__What you need to do__:
Where in the data below does the word "LAZY" appear? Copy each line that holds it.

__Records to process__:

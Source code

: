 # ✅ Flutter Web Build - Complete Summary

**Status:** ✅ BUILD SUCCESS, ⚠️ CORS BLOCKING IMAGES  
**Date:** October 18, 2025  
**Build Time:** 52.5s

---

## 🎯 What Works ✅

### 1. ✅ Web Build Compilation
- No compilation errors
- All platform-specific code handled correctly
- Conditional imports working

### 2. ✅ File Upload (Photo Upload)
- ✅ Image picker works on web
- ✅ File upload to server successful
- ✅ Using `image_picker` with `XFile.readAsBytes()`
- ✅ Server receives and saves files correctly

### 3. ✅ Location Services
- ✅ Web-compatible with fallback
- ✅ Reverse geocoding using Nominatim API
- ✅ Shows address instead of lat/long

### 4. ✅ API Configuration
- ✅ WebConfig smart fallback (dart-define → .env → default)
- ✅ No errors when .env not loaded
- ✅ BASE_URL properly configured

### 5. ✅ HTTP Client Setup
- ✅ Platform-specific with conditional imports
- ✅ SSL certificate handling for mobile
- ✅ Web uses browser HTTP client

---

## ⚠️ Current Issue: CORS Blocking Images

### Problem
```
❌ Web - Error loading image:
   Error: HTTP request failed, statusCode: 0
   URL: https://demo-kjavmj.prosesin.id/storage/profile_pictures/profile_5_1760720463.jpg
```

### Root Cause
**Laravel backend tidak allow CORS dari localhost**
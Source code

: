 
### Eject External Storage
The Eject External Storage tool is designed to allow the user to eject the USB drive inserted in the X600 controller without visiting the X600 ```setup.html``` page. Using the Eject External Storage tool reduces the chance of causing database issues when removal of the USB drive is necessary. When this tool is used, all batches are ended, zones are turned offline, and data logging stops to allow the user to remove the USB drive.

* * *

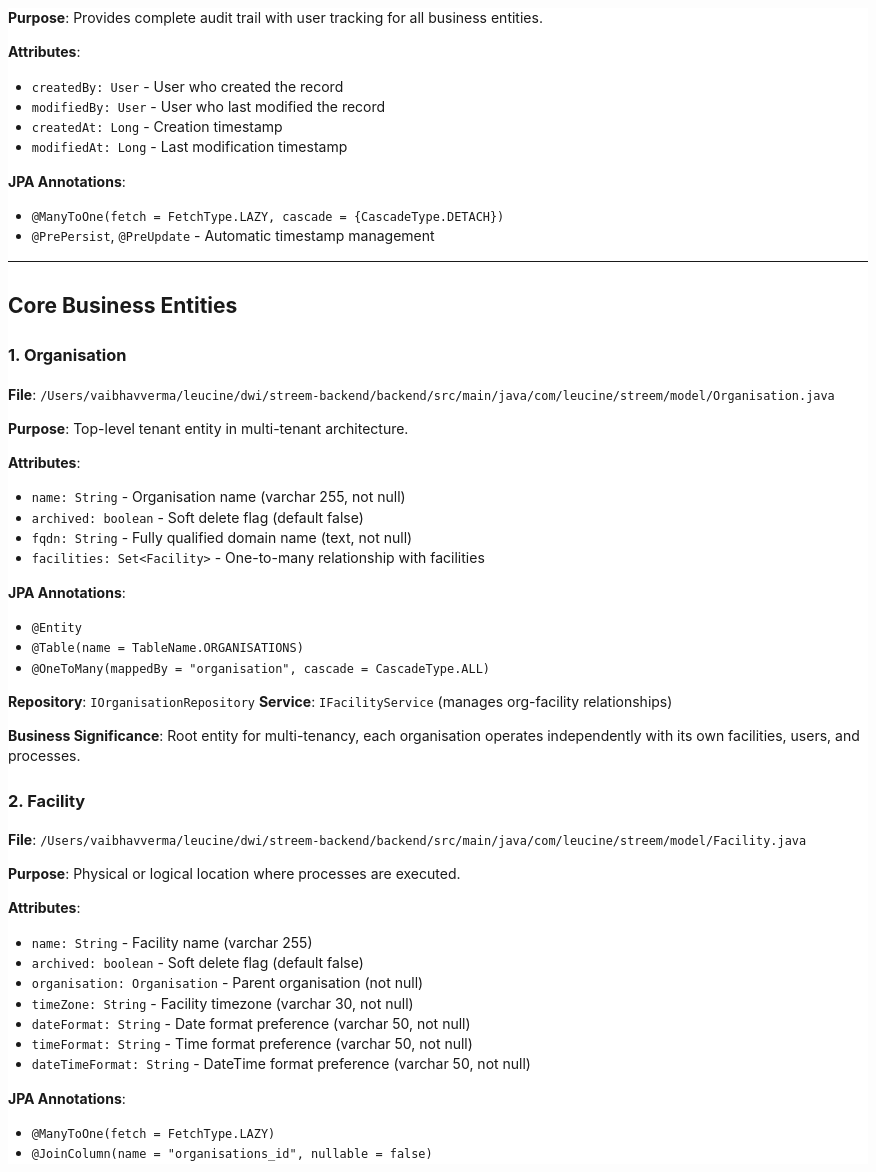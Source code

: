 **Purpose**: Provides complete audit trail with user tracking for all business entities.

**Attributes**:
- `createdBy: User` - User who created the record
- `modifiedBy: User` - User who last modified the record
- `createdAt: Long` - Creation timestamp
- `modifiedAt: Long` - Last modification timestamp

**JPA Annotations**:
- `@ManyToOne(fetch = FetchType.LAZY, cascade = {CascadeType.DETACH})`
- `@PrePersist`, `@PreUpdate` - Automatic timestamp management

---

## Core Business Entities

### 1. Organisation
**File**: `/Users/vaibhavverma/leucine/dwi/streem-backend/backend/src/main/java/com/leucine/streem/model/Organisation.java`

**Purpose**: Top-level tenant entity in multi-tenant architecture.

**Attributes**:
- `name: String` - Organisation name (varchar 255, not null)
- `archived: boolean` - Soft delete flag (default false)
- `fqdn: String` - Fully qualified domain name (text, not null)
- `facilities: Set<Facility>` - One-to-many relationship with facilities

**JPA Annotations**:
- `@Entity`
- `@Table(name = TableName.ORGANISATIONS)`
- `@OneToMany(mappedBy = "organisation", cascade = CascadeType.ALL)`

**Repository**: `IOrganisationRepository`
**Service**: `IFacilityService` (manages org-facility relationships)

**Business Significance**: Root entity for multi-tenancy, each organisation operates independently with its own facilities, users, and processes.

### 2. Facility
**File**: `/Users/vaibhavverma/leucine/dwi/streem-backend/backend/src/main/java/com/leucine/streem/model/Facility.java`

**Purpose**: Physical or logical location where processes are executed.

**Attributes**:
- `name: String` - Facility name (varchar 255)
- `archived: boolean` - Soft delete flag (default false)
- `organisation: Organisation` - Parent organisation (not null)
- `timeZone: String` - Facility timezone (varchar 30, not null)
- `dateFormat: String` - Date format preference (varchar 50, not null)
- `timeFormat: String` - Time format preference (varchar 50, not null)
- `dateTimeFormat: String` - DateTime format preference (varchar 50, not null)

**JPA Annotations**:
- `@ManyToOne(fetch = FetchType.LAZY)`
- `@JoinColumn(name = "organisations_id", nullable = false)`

__Output below__:
- `@ManyToOne(fetch = FetchType.LAZY, cascade = {CascadeType.DETACH})`
- `@ManyToOne(fetch = FetchType.LAZY)`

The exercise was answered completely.